= EXERCISE PROMPT =
"times" is the word to look for; say how many lines of the listing below contain it, and nothing else.
++++++++
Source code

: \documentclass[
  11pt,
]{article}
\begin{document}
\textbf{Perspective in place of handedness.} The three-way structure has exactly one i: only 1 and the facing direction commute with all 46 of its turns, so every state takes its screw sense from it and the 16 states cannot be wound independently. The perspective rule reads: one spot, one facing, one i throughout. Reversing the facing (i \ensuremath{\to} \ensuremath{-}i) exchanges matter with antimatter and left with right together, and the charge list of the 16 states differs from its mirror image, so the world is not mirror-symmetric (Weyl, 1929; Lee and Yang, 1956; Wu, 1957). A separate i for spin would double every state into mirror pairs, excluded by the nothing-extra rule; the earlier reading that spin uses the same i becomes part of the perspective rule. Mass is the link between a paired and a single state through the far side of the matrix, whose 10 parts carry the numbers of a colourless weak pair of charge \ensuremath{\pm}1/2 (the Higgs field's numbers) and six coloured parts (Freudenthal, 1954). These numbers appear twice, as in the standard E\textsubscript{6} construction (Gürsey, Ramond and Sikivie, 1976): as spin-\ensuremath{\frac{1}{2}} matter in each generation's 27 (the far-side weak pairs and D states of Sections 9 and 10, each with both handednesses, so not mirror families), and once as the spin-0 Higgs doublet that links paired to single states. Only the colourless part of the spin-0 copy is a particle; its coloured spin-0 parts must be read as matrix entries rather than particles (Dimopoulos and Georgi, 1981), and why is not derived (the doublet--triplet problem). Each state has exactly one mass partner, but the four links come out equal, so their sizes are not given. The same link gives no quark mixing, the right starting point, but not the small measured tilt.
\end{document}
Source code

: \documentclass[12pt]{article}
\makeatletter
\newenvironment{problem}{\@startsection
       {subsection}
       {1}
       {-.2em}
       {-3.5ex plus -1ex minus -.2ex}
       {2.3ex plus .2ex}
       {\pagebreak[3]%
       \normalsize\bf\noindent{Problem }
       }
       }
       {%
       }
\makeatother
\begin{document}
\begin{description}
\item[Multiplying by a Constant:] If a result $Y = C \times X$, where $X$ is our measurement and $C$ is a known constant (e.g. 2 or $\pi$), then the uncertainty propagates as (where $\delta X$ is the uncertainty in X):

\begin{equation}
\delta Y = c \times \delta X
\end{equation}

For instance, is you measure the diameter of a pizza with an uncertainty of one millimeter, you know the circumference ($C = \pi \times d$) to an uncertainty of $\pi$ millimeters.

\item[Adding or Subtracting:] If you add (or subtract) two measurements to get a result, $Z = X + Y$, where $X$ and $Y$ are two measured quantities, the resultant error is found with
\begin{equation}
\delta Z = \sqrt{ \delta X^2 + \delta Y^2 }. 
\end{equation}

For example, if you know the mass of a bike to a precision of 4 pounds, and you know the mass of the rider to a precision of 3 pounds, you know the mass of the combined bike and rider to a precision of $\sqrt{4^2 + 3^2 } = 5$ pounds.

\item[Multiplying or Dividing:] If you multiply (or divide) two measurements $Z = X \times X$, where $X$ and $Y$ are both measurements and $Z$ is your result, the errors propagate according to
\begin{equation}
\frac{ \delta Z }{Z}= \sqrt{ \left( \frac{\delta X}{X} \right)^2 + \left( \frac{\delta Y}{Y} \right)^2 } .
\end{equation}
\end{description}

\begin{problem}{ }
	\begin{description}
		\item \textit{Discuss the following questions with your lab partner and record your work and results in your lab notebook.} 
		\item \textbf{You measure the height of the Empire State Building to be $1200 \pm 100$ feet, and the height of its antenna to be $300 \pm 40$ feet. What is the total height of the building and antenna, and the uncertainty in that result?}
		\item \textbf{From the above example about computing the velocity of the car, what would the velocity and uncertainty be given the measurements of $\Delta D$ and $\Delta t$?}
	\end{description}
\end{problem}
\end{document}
++++++++
= WRITTEN REPLY =
4